■ **Task goal**:
State how many lines in the entries below contain "Maven". Write nothing but the number.

Dataset items
Content starts
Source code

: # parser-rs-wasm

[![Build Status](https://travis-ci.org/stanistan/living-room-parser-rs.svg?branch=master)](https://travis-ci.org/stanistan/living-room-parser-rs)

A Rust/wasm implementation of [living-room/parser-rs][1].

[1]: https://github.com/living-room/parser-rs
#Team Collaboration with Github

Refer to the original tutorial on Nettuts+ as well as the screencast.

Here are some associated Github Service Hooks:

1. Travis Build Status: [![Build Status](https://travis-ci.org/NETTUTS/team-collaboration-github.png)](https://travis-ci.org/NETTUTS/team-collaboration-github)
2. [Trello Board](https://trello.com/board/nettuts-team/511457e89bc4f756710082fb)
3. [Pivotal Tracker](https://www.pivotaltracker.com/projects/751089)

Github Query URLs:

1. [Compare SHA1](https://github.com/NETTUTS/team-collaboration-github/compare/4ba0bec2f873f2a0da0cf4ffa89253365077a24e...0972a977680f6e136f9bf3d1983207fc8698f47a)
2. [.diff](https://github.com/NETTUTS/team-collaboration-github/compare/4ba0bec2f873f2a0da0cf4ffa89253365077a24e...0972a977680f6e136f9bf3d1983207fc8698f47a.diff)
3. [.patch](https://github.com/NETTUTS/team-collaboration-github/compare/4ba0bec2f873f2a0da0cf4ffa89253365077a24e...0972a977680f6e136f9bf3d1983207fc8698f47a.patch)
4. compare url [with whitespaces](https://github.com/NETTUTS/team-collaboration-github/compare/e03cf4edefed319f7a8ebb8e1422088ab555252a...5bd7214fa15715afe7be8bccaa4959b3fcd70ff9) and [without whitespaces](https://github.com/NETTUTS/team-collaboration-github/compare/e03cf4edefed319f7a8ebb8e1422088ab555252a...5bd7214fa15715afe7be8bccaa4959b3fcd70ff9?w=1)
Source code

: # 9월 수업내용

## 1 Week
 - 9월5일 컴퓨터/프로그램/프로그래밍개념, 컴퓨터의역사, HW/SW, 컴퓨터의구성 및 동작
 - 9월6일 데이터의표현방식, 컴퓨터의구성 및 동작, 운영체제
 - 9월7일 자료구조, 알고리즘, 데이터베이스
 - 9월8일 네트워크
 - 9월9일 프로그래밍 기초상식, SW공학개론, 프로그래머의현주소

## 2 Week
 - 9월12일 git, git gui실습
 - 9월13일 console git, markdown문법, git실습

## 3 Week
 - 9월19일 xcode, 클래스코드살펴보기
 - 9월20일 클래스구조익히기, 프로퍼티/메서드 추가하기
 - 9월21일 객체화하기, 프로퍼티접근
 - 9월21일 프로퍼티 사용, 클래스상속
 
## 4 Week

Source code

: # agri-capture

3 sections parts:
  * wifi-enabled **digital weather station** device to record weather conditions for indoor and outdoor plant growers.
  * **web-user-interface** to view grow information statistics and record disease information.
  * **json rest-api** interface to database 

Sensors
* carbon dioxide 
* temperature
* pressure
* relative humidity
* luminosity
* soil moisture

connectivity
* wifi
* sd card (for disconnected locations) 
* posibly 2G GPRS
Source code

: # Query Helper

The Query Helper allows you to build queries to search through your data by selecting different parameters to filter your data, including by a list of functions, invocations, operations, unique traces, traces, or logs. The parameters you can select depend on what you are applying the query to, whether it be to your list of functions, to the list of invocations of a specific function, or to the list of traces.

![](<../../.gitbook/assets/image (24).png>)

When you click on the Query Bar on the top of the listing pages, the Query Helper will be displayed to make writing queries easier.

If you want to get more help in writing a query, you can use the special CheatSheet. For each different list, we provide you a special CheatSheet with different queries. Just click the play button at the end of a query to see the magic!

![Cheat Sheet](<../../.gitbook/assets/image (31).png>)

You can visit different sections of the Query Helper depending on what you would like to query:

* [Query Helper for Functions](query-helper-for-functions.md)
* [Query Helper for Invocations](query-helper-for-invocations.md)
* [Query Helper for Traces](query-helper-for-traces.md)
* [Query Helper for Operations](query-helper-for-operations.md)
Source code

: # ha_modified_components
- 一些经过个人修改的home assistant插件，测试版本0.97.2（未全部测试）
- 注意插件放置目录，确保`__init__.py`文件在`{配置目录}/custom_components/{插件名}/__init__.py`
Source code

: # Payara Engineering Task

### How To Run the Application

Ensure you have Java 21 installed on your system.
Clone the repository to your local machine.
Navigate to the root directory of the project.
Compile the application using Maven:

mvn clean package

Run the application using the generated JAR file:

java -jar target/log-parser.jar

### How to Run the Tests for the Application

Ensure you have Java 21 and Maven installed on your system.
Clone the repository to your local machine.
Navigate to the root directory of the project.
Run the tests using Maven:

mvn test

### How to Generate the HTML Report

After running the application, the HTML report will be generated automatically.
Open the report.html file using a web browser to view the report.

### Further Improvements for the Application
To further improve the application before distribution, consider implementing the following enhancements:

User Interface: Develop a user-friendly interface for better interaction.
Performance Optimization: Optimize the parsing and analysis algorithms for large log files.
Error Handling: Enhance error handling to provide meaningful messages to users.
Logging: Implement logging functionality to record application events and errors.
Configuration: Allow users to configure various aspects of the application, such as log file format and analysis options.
Content ends
■ **Answer to this task**:
3